MAP is the process of making sure the design of your Web site has a solid foundation, so it persuades and converts your visitors more effectively.
The Phases of MAP
Uncovery. Skillful uncovery is the first necessary step toward designing and developing effective persuasive architecture. Neglecting this phase would be the architectural equivalent of constructing a building but omitting the footers! Uncovery is responsible for mapping objectives, developing strategy, understanding the customer's buying process, understanding and refining the sales process, researching keywords and key phrases and defining the key business metrics you will use. If you don't get the uncovery part right, you won't be able to define or measure success.
Wireframing. Wireframing defines the WHAT of the creative process. It's a structural representation of every click through possibility and path your visitors might take. No pictures, no graphic design, just bare bones text and hyperlinks. You can click the links and see where you go; you can get a feel for the process of the site and help generate useful feedback at a time when changes and multiple iterations are a snap. When you wireframe, you evaluate the entire Web site and all its interactions before you enter the more costly phase of programming. Saves you time, saves you money!
Wireframed Web pages ideally contain the answers to the three questions essential to the persuasive process:
Storyboarding.
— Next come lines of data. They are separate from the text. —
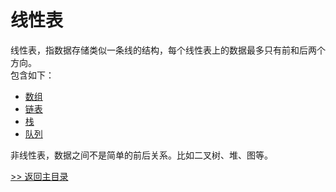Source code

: # 线性表

线性表，指数据存储类似一条线的结构，每个线性表上的数据最多只有前和后两个方向。
<br>包含如下：
* [数组](./2.1-array/README.md)
* [链表](./2.2-linklist/README.md)
* [栈](./2.3-stack/README.md)
* [队列](./2.4-queue/README.md)

非线性表，数据之间不是简单的前后关系。比如二叉树、堆、图等。

[>> 返回主目录](../README.md)
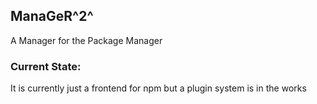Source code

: ## ManaGeR^2^
A Manager for the Package Manager

### Current State:
It is currently just a frontend for npm but a plugin system is in the works
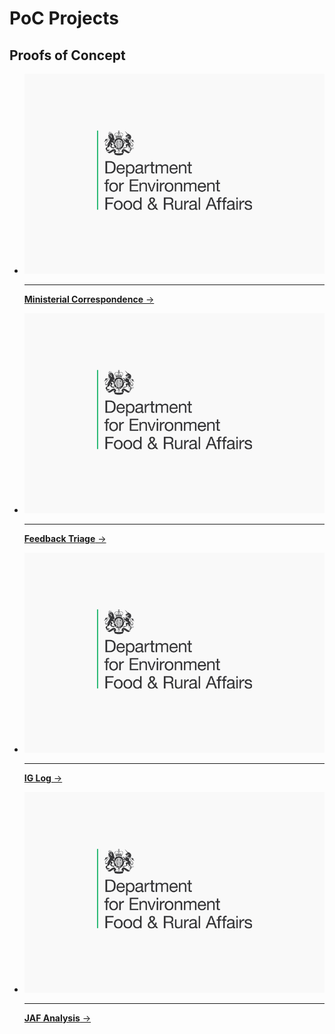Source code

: # PoC Projects

## Proofs of Concept

<div class="grid cards" markdown>

-   [![image](../images/projects/defra.png)](./mcu.md)

    ---

    [__Ministerial Correspondence__ →](./mcu.md)

-   [![image](../images/projects/defra.png)](./feedback-triage.md)

    ---

    [__Feedback Triage__ →](./feedback-triage.md)

-  [![image](../images/projects/defra.png)](./ig-log.md)
    
    ---

    [__IG Log__ →](./ig-log.md)

- [![image](../images/projects/defra.png)](./jaf-analysis.md)

    ---

    [__JAF Analysis__ →](./jaf-analysis.md)

</div>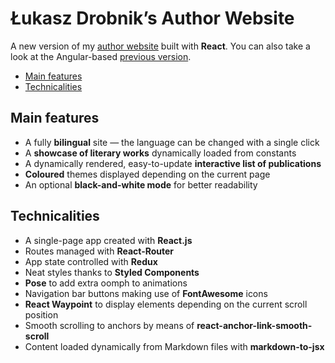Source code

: # Łukasz Drobnik’s Author Website

A new version of my [author website](https://drobnik.co/) built with **React**. You can also take a look at the Angular-based [previous version](https://github.com/ldrobnik/drobnik-writing-ver-1).

* [Main features](#main-features)
* [Technicalities](#technicalities)

## Main features
* A fully **bilingual** site — the language can be changed with a single click
* A **showcase of literary works** dynamically loaded from constants
* A dynamically rendered, easy-to-update  **interactive list of publications**
* **Coloured** themes displayed depending on the current page
* An optional **black-and-white mode** for better readability

## Technicalities

* A single-page app created with **React.js**
* Routes managed with **React-Router**
* App state controlled with **Redux**
* Neat styles thanks to **Styled Components**
* **Pose** to add extra oomph to animations
* Navigation bar buttons making use of **FontAwesome** icons
* **React Waypoint** to display elements depending on the current scroll position
* Smooth scrolling to anchors by means of **react-anchor-link-smooth-scroll**
* Content loaded dynamically from Markdown files with **markdown-to-jsx**
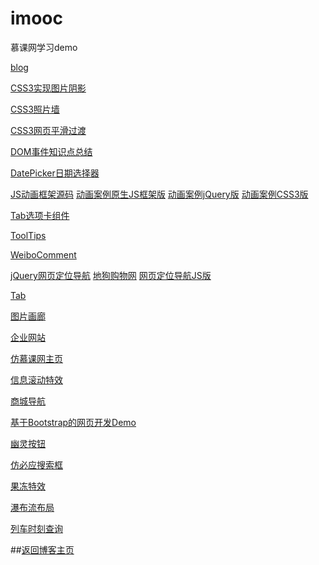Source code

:# imooc
慕课网学习demo  

[blog](blog/index.html)  

[CSS3实现图片阴影](CSS3实现图片阴影/index.html)  

[CSS3照片墙](CSS3照片墙/index.html)   

[CSS3网页平滑过渡](CSS3网页平滑过渡/CSS网页平滑过渡/index.html)   

[DOM事件知识点总结](DOM事件/index.html)   

[DatePicker日期选择器](DataPicker/index.html) 

[JS动画框架源码](https://github.com/niuyi1017/imooc/blob/master/JS%20%E5%8A%A8%E7%94%BB/js/move.js) [动画案例原生JS框架版](JS%20动画/动画案例.html) [动画案例jQuery版](JS%20动画/案例动画JQ版.html) [动画案例CSS3版](JS%20动画/动画案例css3版.html)   

[Tab选项卡组件](Tab选项卡组件/index.html)   

[ToolTips](ToolTips/index.html) 

[WeiboComment](WeiboComment/index.html) 

[jQuery网页定位导航](jQuery网页定位导航/index.html) [地狗购物网](jQuery网页定位导航/地狗购物网.html) [网页定位导航JS版](jQuery网页定位导航/网页定位导航JS版.html) 

[Tab](tab/index.html) 

[图片画廊](tupianhualang/index.html) 

[企业网站](企业网站/index.html) 

[仿慕课网主页](作业/index.html)   

[信息滚动特效](信息滚动/index.html) 

[商城导航](商城导航/index.html) 

[基于Bootstrap的网页开发Demo](基于Bootstrap的网页开发Demo/index.html) 

[幽灵按钮](幽灵按钮/index.html)   

[仿必应搜索框](搜索框/mySearch.html) 

[果冻特效](果冻特效/index.html) 

[瀑布流布局](瀑布流布局/index.html) 

[列车时刻查询](列车时刻表/index.html)

##[返回博客主页](https://niuyi1017.github.io)
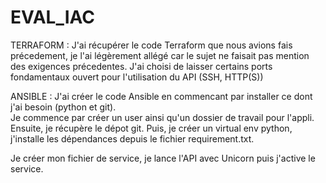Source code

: # EVAL_IAC

TERRAFORM :
J'ai récupérer le code Terraform que nous avions fais précedement, je l'ai légèrement allégé car le sujet ne faisait pas mention des exigences précedentes. 
J'ai choisi de laisser certains ports fondamentaux ouvert pour l'utilisation du API (SSH, HTTP(S))

ANSIBLE : 
J'ai créer le code Ansible en commencant par installer ce dont j'ai besoin (python et git).  
Je commence par créer un user ainsi qu'un dossier de travail pour l'appli. 
Ensuite, je récupère le dépot git.
Puis, je créer un virtual env python, j'installe les dépendances depuis le fichier requirement.txt. 

Je créer mon fichier de service, je lance l'API avec Unicorn puis j'active le service. 


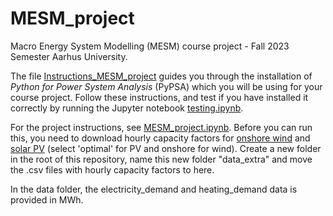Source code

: # MESM_project
Macro Energy System Modelling (MESM) course project - Fall 2023 Semester Aarhus University.

The file [Instructions_MESM_project](https://github.com/martavp/MESM_project/blob/master/Instructions_MESM_project.pdf) guides you through the installation of *Python for Power System Analysis* (PyPSA) which you will be using for your course project. Follow these instructions, and test if you have installed it correctly by running the Jupyter notebook [testing.ipynb](https://github.com/martavp/MESM_project/blob/master/testing.ipynb). 

For the project instructions, see [MESM_project.ipynb](https://github.com/martavp/RES_project/blob/master/RES_project.ipynb). Before you can run this, you need to download hourly capacity factors for [onshore wind](https://zenodo.org/record/3253876#.XSiVOEdS8l0) and [solar PV](https://zenodo.org/record/2613651#.XSiVOkdS8l0)  (select 'optimal' for PV and onshore for wind). Create a new folder in the root of this repository, name this new folder "data_extra" and move the .csv files with hourly capacity factors to here.

In the data folder, the electricity_demand and heating_demand data is provided in MWh.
Storyboarding focus on HOW you go about accomplishing the WHAT. It's the way you begin to flesh out your wireframe. When you storyboard, you develop the persuasive copy that is going to grab your visitors' attention and motivate them through your site. You begin to consider the graphic mockup, paying careful attention to scanning and skimming, the eight second Grok Rule, the priority of content and KISS. Your first storyboards should appear in grayscale, so you can evaluate the composition and process without the emotional influence of color. You then proceed to a color mockup and finally, an HTML mockup in which you also consider download speeds, browser compatibilities, style sheets and tabular formats that help search engine spiders crawl your site.
Prototyping. As you iteratively storyboard your way along, you eventually get to the point where you have a finished prototype of your Web site that will be identical to the actual final product. It will meet the needs of the various personae who visit your site. It will offer them paths through the various scenarios that reflect their needs in the buying and selling process. It will communicate relevance at every turn.
When both the client and the developer agree prototyping is complete, you freeze the prototype. No other changes can be made – at least not in this version.
Development. Now, and only now, do you begin coding. Every detail is specified in the prototype. There's no need for guesswork. Just keep in mind: programming costs considerably more than planning – every hour you spend planning saves you roughly three hours in coding. The developers don't need to make choices for you – ones you'll probably have to fix later on – they simply get to do what they do best: code.
Optimization. The site works. Just as you intended it to. You unleash it on the cyber-public, and then the fun begins. If you've followed the process methodically and thoroughly, if you've completed each phase in order without rushing the process or meandering through it, then you have a starting point for testing and measuring that will allow you to adjust your tactics to maximize your effectiveness. Establish and consistently follow a disciplined strategy for monitoring your Web analytics. It's really the only way to come full circle in the process, to determine how closely you meet your objectives and how you can improve your results on every page that doesn't meet its responsibility.
And that's MAP in a nutshell.
So, why Minerva? The Romans called her Minerva; the Greeks called her Athena. Born from Jupiter's (Zeus's) head and commonly known as the goddess of war, Minerva was also the goddess of arts, industry and handicraft, as well as the deity who presided over wisdom, study and intelligence. In Homer's Odyssey - where she appears as Athena, her Greek name - she disguises herself as a man called Mentor and advises Odysseus' son, Telemachus. Mentor has entered our language as the word for a wise and sympathetic guide.
An appropriate figurehead, wouldn't you say? Stick around … it's bound to be one heckuva ride!